━━ Dataset extract ━━

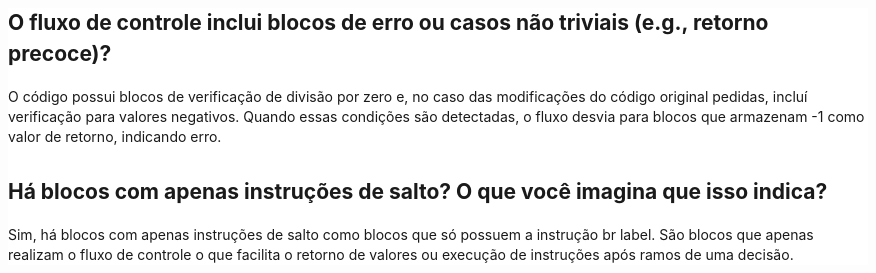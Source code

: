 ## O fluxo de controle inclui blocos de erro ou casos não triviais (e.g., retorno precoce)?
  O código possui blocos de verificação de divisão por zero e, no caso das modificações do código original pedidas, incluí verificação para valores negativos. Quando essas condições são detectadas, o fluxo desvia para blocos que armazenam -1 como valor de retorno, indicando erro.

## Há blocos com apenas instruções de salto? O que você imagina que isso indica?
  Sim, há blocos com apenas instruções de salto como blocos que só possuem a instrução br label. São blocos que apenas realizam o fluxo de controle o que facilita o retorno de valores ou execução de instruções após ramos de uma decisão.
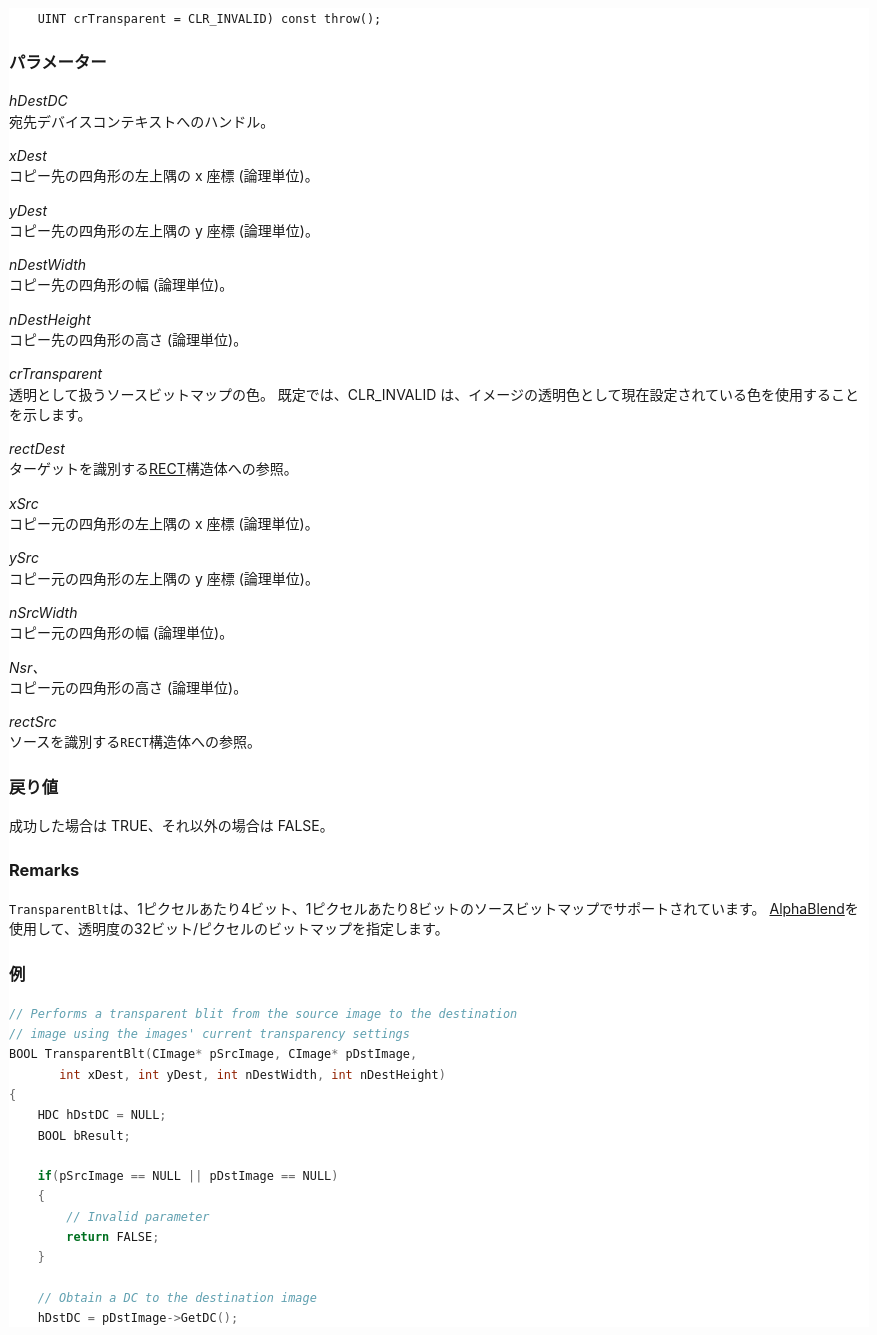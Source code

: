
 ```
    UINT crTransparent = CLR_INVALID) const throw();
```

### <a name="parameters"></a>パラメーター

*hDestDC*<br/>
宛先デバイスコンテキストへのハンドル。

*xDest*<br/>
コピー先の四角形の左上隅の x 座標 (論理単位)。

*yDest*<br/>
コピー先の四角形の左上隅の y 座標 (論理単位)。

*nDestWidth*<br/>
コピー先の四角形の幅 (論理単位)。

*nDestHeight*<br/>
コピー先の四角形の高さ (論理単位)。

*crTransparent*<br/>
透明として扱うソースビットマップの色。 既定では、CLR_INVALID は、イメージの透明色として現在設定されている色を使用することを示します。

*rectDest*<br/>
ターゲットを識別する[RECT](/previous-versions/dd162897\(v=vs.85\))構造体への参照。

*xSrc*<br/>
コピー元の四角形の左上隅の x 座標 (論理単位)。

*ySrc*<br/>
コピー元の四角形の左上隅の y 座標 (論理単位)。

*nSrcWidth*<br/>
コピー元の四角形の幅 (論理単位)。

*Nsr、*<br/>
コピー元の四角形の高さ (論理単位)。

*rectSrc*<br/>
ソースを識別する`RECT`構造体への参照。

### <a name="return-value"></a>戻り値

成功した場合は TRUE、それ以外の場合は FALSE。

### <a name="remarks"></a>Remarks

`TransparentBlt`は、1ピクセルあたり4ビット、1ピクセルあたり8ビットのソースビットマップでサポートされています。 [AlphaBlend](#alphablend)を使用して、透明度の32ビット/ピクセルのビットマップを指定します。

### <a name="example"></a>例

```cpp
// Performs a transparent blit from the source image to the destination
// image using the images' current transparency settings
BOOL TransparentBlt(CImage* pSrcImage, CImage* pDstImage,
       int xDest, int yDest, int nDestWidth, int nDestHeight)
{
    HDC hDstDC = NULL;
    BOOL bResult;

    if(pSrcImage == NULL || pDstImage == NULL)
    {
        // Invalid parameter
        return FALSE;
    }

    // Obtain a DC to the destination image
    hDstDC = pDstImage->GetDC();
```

━━━
━━ Dataset extract ━━

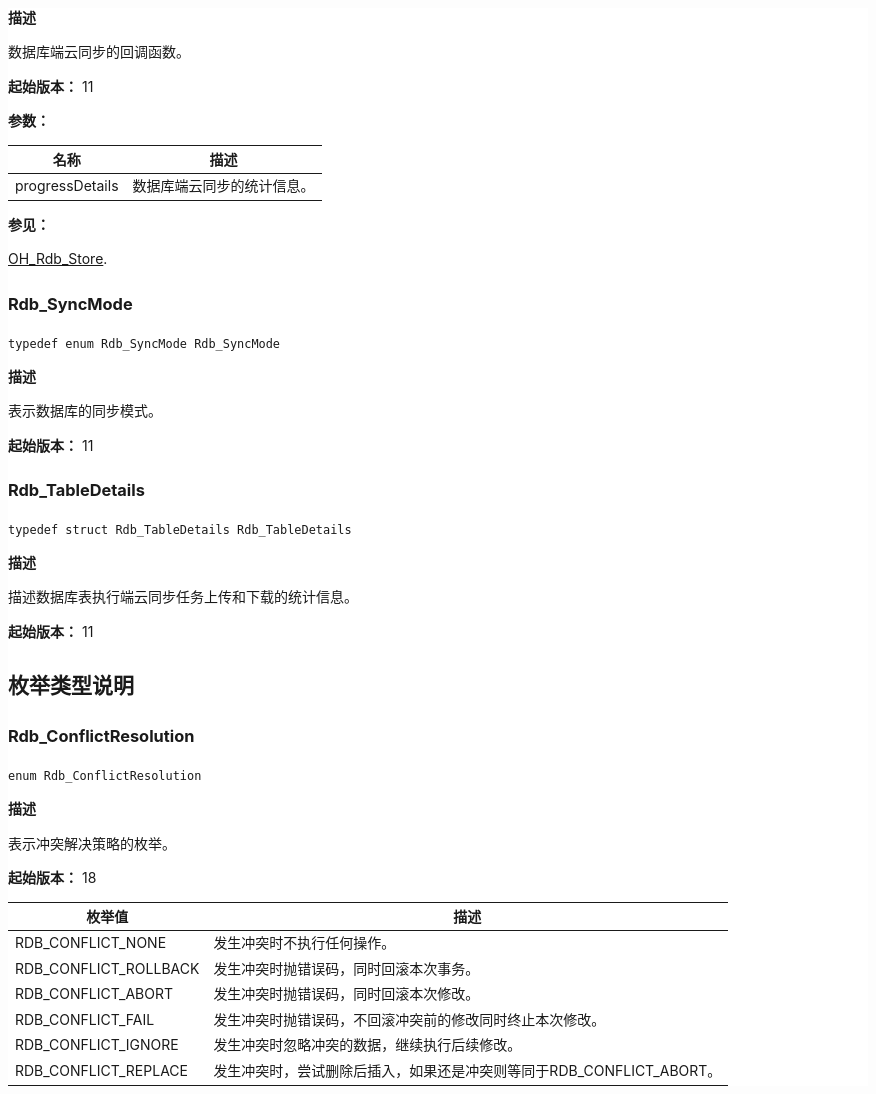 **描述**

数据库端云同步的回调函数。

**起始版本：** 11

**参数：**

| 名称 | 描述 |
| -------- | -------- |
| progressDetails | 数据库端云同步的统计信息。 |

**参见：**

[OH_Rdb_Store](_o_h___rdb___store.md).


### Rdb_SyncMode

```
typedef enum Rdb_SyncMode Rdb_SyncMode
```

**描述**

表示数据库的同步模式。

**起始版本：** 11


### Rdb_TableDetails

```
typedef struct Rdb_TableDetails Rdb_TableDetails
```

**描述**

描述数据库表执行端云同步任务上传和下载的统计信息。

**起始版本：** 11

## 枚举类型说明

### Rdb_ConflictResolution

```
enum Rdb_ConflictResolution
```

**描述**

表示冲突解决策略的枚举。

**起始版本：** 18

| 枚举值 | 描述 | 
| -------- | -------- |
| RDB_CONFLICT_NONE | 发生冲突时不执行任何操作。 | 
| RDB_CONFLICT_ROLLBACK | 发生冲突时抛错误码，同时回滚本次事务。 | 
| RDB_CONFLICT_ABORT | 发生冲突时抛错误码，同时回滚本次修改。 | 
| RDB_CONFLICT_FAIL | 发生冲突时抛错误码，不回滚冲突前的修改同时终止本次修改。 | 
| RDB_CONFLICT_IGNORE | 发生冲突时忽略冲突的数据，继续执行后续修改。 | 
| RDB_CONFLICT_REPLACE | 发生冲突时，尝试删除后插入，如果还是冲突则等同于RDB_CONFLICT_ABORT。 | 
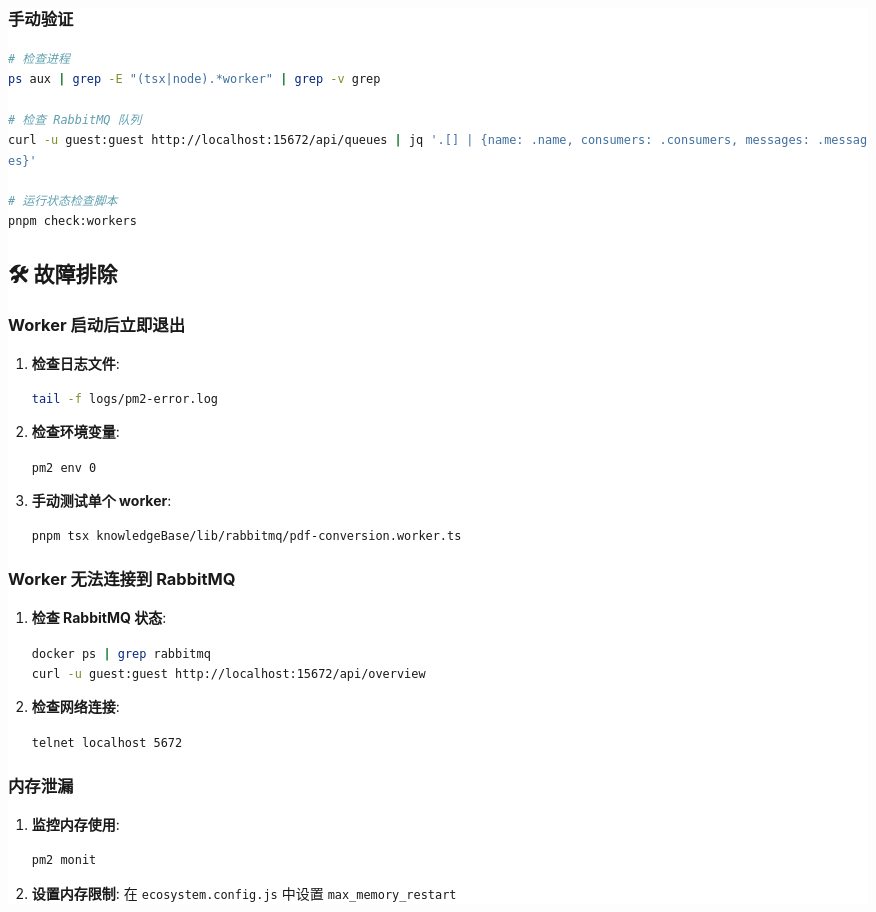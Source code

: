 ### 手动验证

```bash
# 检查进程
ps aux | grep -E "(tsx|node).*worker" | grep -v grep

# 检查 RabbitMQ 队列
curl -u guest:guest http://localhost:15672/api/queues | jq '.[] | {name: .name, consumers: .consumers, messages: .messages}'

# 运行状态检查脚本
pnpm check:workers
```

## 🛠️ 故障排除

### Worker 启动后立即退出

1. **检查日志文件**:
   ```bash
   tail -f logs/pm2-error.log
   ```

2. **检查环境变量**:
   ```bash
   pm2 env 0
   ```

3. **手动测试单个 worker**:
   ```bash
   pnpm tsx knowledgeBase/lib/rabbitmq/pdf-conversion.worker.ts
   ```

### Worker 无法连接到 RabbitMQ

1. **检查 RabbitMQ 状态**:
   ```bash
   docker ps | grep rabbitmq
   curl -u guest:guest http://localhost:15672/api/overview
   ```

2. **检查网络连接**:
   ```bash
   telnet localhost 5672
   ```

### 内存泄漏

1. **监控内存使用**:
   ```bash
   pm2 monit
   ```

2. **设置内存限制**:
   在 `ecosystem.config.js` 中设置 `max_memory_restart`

━━━

Say how many lines of the listing above contain "enum". Include nothing besides the number.

2